Telling and re-telling Old Town stories is an important part of what The Word Bank is about.

Here, Bronwen Edwards, a former resident of Tollcross, shares her memories of a bookshop long gone from Candlemaker Row which turned out to be much more than a refuge from the Edinburgh weather.

Candlemaker Row, in the South East corner of the Grassmarket housed the First of May bookshop from 1980 until the mid Nineties. From the street the shop window invited both the casual visitor and the regular, determined radical book hunter into a cosy book-lined cavern.

I can’t remember whether you could get a mug of coffee as you browsed, and I’m pretty sure it was not lit by hurricane lamps, but it was that kind of a place.  Staff and customers were indistinguishable, though I suppose that in winter the customers were wearing more clothes.

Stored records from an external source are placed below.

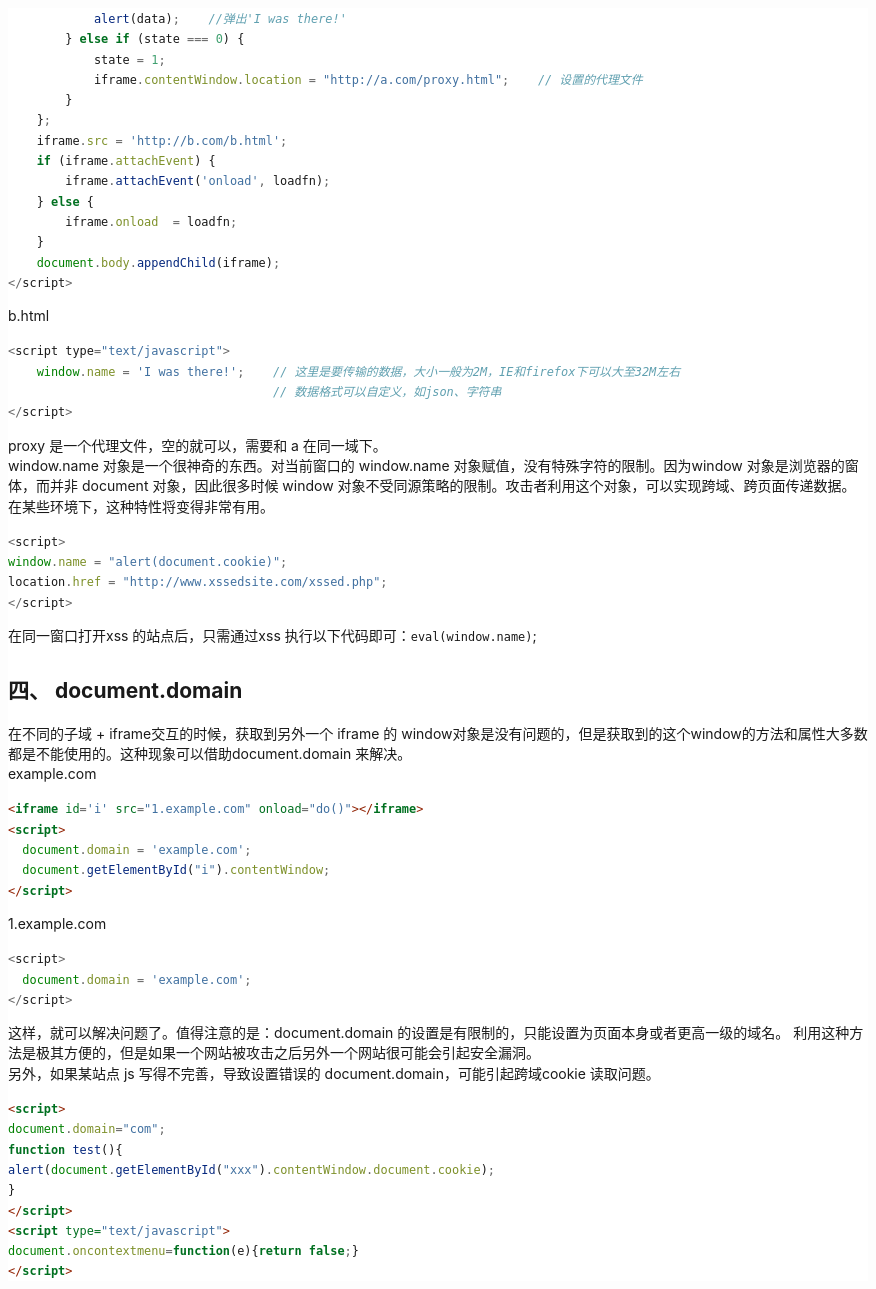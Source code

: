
 ``` javascript
            alert(data);    //弹出'I was there!'
        } else if (state === 0) {
            state = 1;
            iframe.contentWindow.location = "http://a.com/proxy.html";    // 设置的代理文件
        }  
    };
    iframe.src = 'http://b.com/b.html';
    if (iframe.attachEvent) {
        iframe.attachEvent('onload', loadfn);
    } else {
        iframe.onload  = loadfn;
    }
    document.body.appendChild(iframe);
</script>
```
b.html  
``` javascript
<script type="text/javascript">
    window.name = 'I was there!';    // 这里是要传输的数据，大小一般为2M，IE和firefox下可以大至32M左右
                                     // 数据格式可以自定义，如json、字符串
</script>
```
proxy 是一个代理文件，空的就可以，需要和 a 在同一域下。  
window.name 对象是一个很神奇的东西。对当前窗口的 window.name 对象赋值，没有特殊字符的限制。因为window 对象是浏览器的窗体，而并非 document 对象，因此很多时候 window 对象不受同源策略的限制。攻击者利用这个对象，可以实现跨域、跨页面传递数据。在某些环境下，这种特性将变得非常有用。  
``` javascript
<script>
window.name = "alert(document.cookie)";
location.href = "http://www.xssedsite.com/xssed.php";
</script>
```
在同一窗口打开xss 的站点后，只需通过xss 执行以下代码即可：`eval(window.name)`;

## 四、 document.domain ##
在不同的子域 + iframe交互的时候，获取到另外一个 iframe 的 window对象是没有问题的，但是获取到的这个window的方法和属性大多数都是不能使用的。这种现象可以借助document.domain 来解决。  
example.com
``` html
<iframe id='i' src="1.example.com" onload="do()"></iframe>
<script>
  document.domain = 'example.com';
  document.getElementById("i").contentWindow;
</script>
```
1.example.com
``` javascript
<script>
  document.domain = 'example.com';  
</script>
```
这样，就可以解决问题了。值得注意的是：document.domain 的设置是有限制的，只能设置为页面本身或者更高一级的域名。
利用这种方法是极其方便的，但是如果一个网站被攻击之后另外一个网站很可能会引起安全漏洞。    
另外，如果某站点 js 写得不完善，导致设置错误的 document.domain，可能引起跨域cookie 读取问题。  
``` html
<script>
document.domain="com";
function test(){
alert(document.getElementById("xxx").contentWindow.document.cookie);
}
</script>
<script type="text/javascript">
document.oncontextmenu=function(e){return false;}
</script>
```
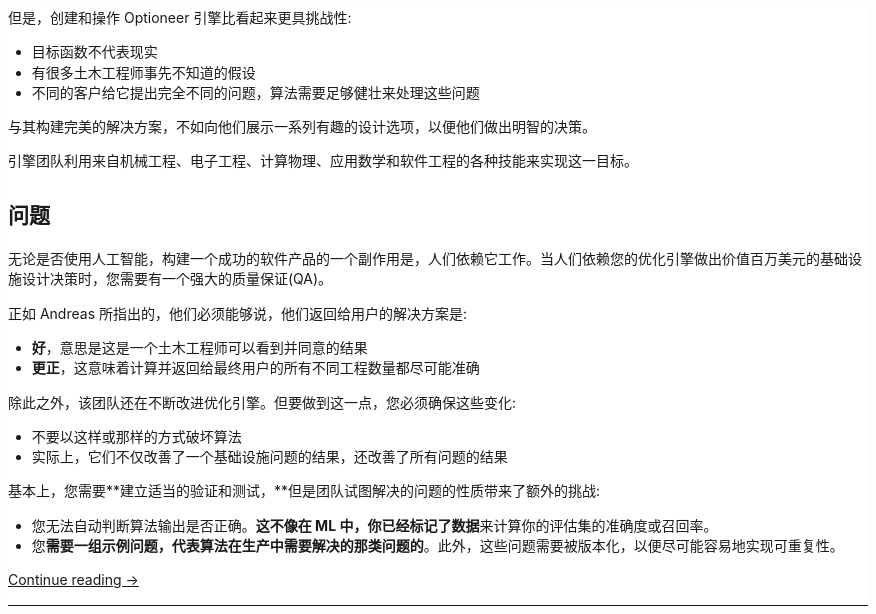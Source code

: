 但是，创建和操作 Optioneer 引擎比看起来更具挑战性:

*   目标函数不代表现实
*   有很多土木工程师事先不知道的假设
*   不同的客户给它提出完全不同的问题，算法需要足够健壮来处理这些问题

与其构建完美的解决方案，不如向他们展示一系列有趣的设计选项，以便他们做出明智的决策。

引擎团队利用来自机械工程、电子工程、计算物理、应用数学和软件工程的各种技能来实现这一目标。

## 问题

无论是否使用人工智能，构建一个成功的软件产品的一个副作用是，人们依赖它工作。当人们依赖您的优化引擎做出价值百万美元的基础设施设计决策时，您需要有一个强大的质量保证(QA)。

正如 Andreas 所指出的，他们必须能够说，他们返回给用户的解决方案是:

*   **好**，意思是这是一个土木工程师可以看到并同意的结果
*   **更正**，这意味着计算并返回给最终用户的所有不同工程数量都尽可能准确

除此之外，该团队还在不断改进优化引擎。但要做到这一点，您必须确保这些变化:

*   不要以这样或那样的方式破坏算法
*   实际上，它们不仅改善了一个基础设施问题的结果，还改善了所有问题的结果

基本上，您需要**建立适当的验证和测试，**但是团队试图解决的问题的性质带来了额外的挑战:

*   您无法自动判断算法输出是否正确。**这不像在 ML 中，你已经标记了数据**来计算你的评估集的准确度或召回率。
*   您**需要一组示例问题，代表算法在生产中需要解决的那类问题的**。此外，这些问题需要被版本化，以便尽可能容易地实现可重复性。

[Continue reading ->](/web/20220926093626/https://neptune.ai/customers/continuum-industries)

* * *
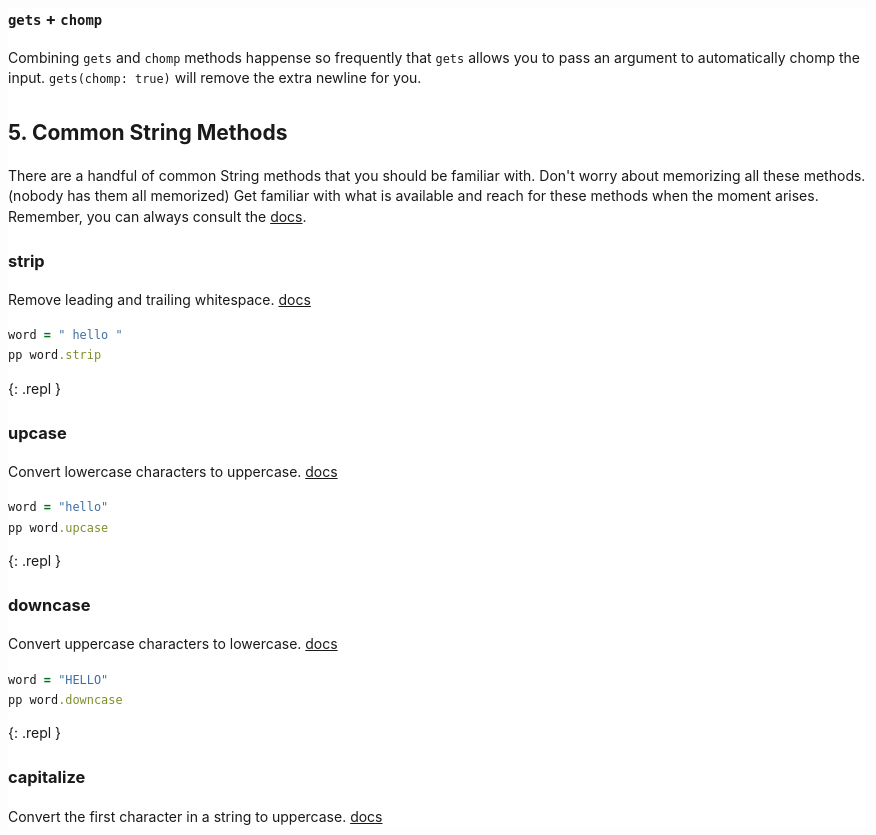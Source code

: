 ### `gets` + `chomp`

<video src="assets/gets+chomp.mp4" autoplay loop muted playsinline></video>

<aside class="tip">
  Combining <code>gets</code> and <code>chomp</code> methods happense so frequently that <code>gets</code> allows you to pass an argument to automatically chomp the input. <code>gets(chomp: true)</code> will remove the extra newline for you.
</aside>

## 5. Common String Methods

There are a handful of common String methods that you should be familiar with. Don't worry about memorizing all these methods. (nobody has them all memorized) Get familiar with what is available and reach for these methods when the moment arises. Remember, you can always consult the [docs](https://ruby-doc.org/).

### strip

Remove leading and trailing whitespace. [docs](https://ruby-doc.org/3.4.1/String.html#method-i-strip)

```ruby
word = " hello "
pp word.strip
```
{: .repl }

### upcase

Convert lowercase characters to uppercase. [docs](https://ruby-doc.org/3.4.1/String.html#method-i-upcase)

```ruby
word = "hello"
pp word.upcase
```
{: .repl }

### downcase

Convert uppercase characters to lowercase. [docs](https://ruby-doc.org/3.4.1/String.html#method-i-downcase)

```ruby
word = "HELLO"
pp word.downcase
```
{: .repl }

### capitalize

Convert the first character in a string to uppercase. [docs](https://ruby-doc.org/3.4.1/String.html#method-i-capitalize)
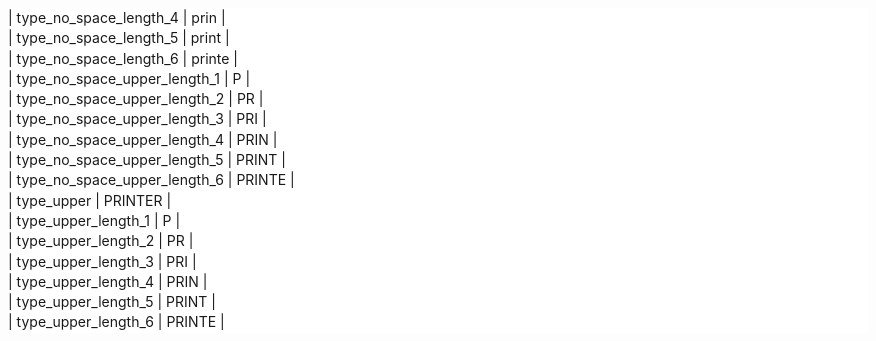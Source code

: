 | type_no_space_length_4 | prin |  
| type_no_space_length_5 | print |  
| type_no_space_length_6 | printe |  
| type_no_space_upper_length_1 | P |  
| type_no_space_upper_length_2 | PR |  
| type_no_space_upper_length_3 | PRI |  
| type_no_space_upper_length_4 | PRIN |  
| type_no_space_upper_length_5 | PRINT |  
| type_no_space_upper_length_6 | PRINTE |  
| type_upper | PRINTER |  
| type_upper_length_1 | P |  
| type_upper_length_2 | PR |  
| type_upper_length_3 | PRI |  
| type_upper_length_4 | PRIN |  
| type_upper_length_5 | PRINT |  
| type_upper_length_6 | PRINTE |  
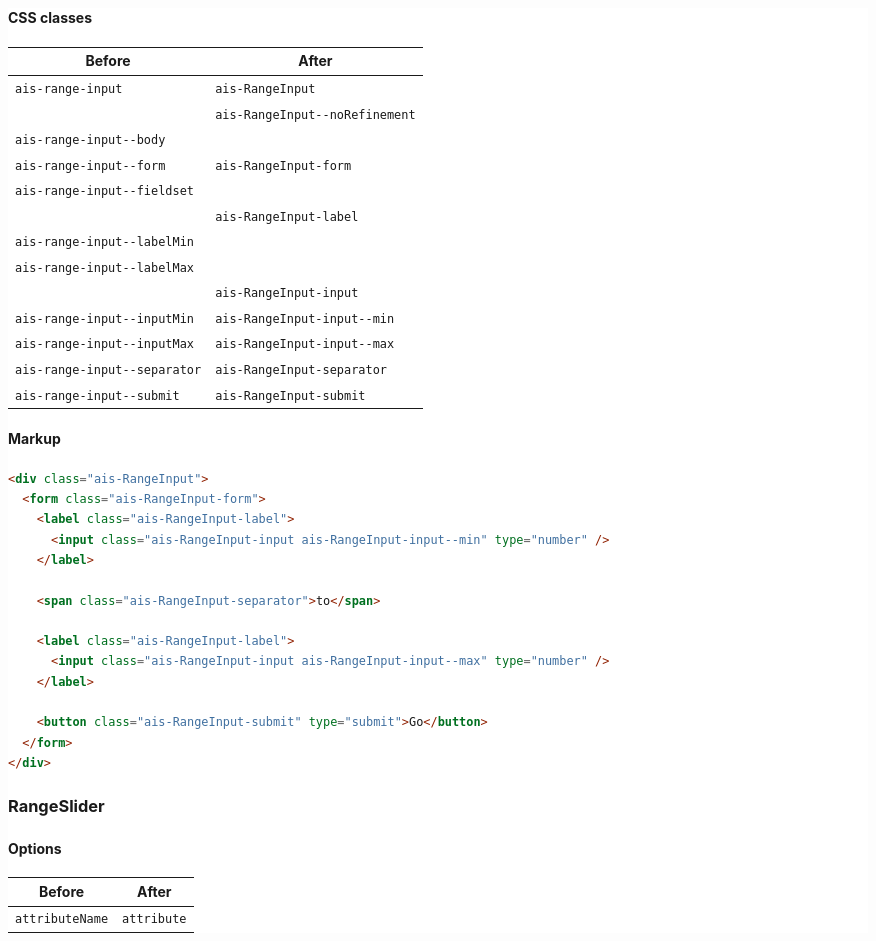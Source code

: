 #### CSS classes

| Before                       | After                          |
| ---------------------------- | ------------------------------ |
| `ais-range-input`            | `ais-RangeInput`               |
|                              | `ais-RangeInput--noRefinement` |
| `ais-range-input--body`      |                                |
| `ais-range-input--form`      | `ais-RangeInput-form`          |
| `ais-range-input--fieldset`  |                                |
|                              | `ais-RangeInput-label`         |
| `ais-range-input--labelMin`  |                                |
| `ais-range-input--labelMax`  |                                |
|                              | `ais-RangeInput-input`         |
| `ais-range-input--inputMin`  | `ais-RangeInput-input--min`    |
| `ais-range-input--inputMax`  | `ais-RangeInput-input--max`    |
| `ais-range-input--separator` | `ais-RangeInput-separator`     |
| `ais-range-input--submit`    | `ais-RangeInput-submit`        |

#### Markup

```html
<div class="ais-RangeInput">
  <form class="ais-RangeInput-form">
    <label class="ais-RangeInput-label">
      <input class="ais-RangeInput-input ais-RangeInput-input--min" type="number" />
    </label>

    <span class="ais-RangeInput-separator">to</span>

    <label class="ais-RangeInput-label">
      <input class="ais-RangeInput-input ais-RangeInput-input--max" type="number" />
    </label>

    <button class="ais-RangeInput-submit" type="submit">Go</button>
  </form>
</div>
```

### RangeSlider

#### Options

| Before          | After       |
| --------------- | ----------- |
| `attributeName` | `attribute` |
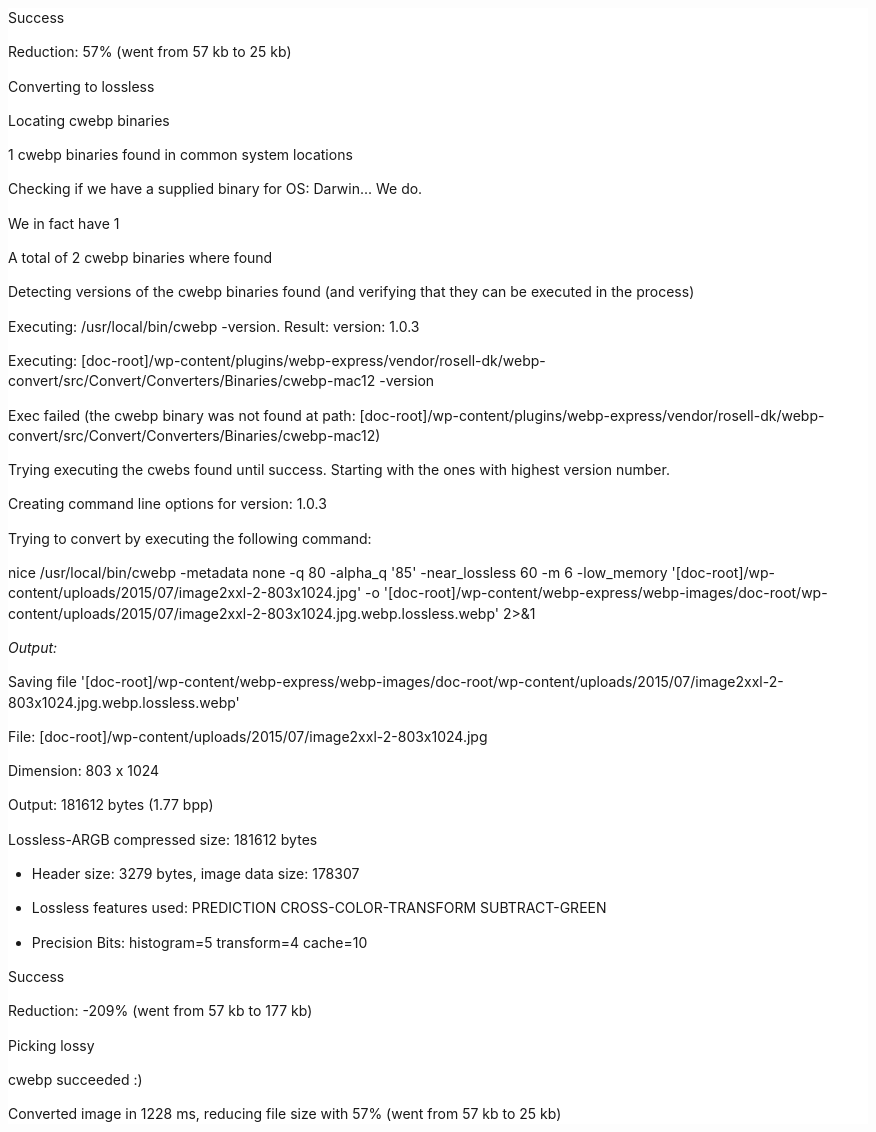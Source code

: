 Success

Reduction: 57% (went from 57 kb to 25 kb)


Converting to lossless

Locating cwebp binaries

1 cwebp binaries found in common system locations

Checking if we have a supplied binary for OS: Darwin... We do.

We in fact have 1

A total of 2 cwebp binaries where found

Detecting versions of the cwebp binaries found (and verifying that they can be executed in the process)

Executing: /usr/local/bin/cwebp -version. Result: version: 1.0.3

Executing: [doc-root]/wp-content/plugins/webp-express/vendor/rosell-dk/webp-convert/src/Convert/Converters/Binaries/cwebp-mac12 -version

Exec failed (the cwebp binary was not found at path: [doc-root]/wp-content/plugins/webp-express/vendor/rosell-dk/webp-convert/src/Convert/Converters/Binaries/cwebp-mac12)

Trying executing the cwebs found until success. Starting with the ones with highest version number.

Creating command line options for version: 1.0.3

Trying to convert by executing the following command:

nice /usr/local/bin/cwebp -metadata none -q 80 -alpha_q '85' -near_lossless 60 -m 6 -low_memory '[doc-root]/wp-content/uploads/2015/07/image2xxl-2-803x1024.jpg' -o '[doc-root]/wp-content/webp-express/webp-images/doc-root/wp-content/uploads/2015/07/image2xxl-2-803x1024.jpg.webp.lossless.webp' 2>&1


*Output:* 

Saving file '[doc-root]/wp-content/webp-express/webp-images/doc-root/wp-content/uploads/2015/07/image2xxl-2-803x1024.jpg.webp.lossless.webp'

File:      [doc-root]/wp-content/uploads/2015/07/image2xxl-2-803x1024.jpg

Dimension: 803 x 1024

Output:    181612 bytes (1.77 bpp)

Lossless-ARGB compressed size: 181612 bytes

  * Header size: 3279 bytes, image data size: 178307

  * Lossless features used: PREDICTION CROSS-COLOR-TRANSFORM SUBTRACT-GREEN

  * Precision Bits: histogram=5 transform=4 cache=10


Success

Reduction: -209% (went from 57 kb to 177 kb)


Picking lossy

cwebp succeeded :)


Converted image in 1228 ms, reducing file size with 57% (went from 57 kb to 25 kb)

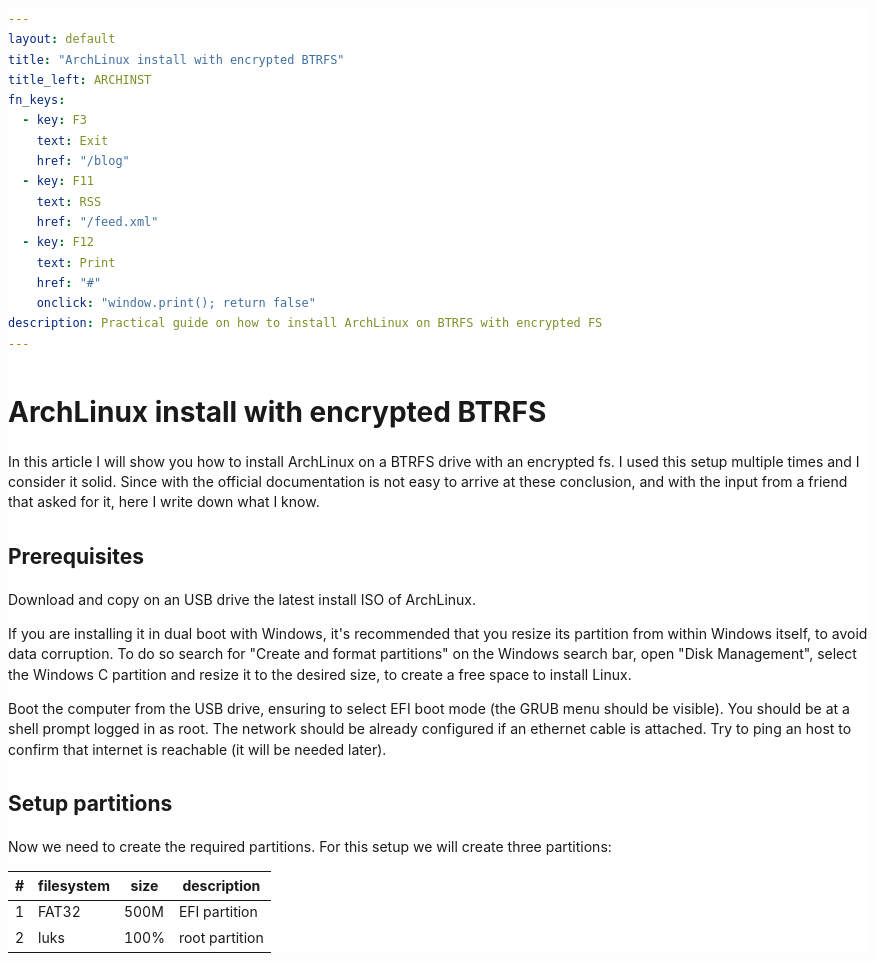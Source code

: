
 ```yaml
---
layout: default
title: "ArchLinux install with encrypted BTRFS"
title_left: ARCHINST
fn_keys:
  - key: F3
    text: Exit
    href: "/blog"
  - key: F11
    text: RSS
    href: "/feed.xml"
  - key: F12
    text: Print
    href: "#"
    onclick: "window.print(); return false"
description: Practical guide on how to install ArchLinux on BTRFS with encrypted FS
---
```


# ArchLinux install with encrypted BTRFS

In this article I will show you how to install ArchLinux on a BTRFS drive with an encrypted fs. I used this setup multiple times and I consider it solid. Since with the official documentation is not easy to arrive at these conclusion, and with the input from a friend that asked for it, here I write down what I know.

## Prerequisites

Download and copy on an USB drive the latest install ISO of ArchLinux. 

If you are installing it in dual boot with Windows, it's recommended that you resize its partition from within Windows itself, to avoid data corruption. To do so search for "Create and format partitions" on the Windows search bar, open "Disk Management", select the Windows C partition and resize it to the desired size, to create a free space to install Linux. 

Boot the computer from the USB drive, ensuring to select EFI boot mode (the GRUB menu should be visible). You should be at a shell prompt logged in as root. The network should be already configured if an ethernet cable is attached. Try to ping an host to confirm that internet is reachable (it will be needed later).

## Setup partitions

Now we need to create the required partitions. For this setup we will create three partitions:

| # | filesystem | size | description    |
|---|------------|------|----------------|
| 1 | FAT32      | 500M | EFI partition  |
| 2 | luks       | 100% | root partition |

Neither can I remember how I came to visit First of May that first time, but once inside, I knew I’d be back.  I was immediately drawn to the selection of children’s books with colourful illustrated pages emanating messages of mums who thought nothing of going out fishing to bring home the odd whale for tea. This was feminism’s lighter side, and a gentle introduction for one who’d missed all those consciousness raising groups her sister had spoken about. There was also a nice collection of Leeds Postcards, illuminating a range of radical views from the hilarious to the deadly serious. My purchase of the funnier ones enabled me to inform my sister that the radicalisation of her older sister had borne fruit.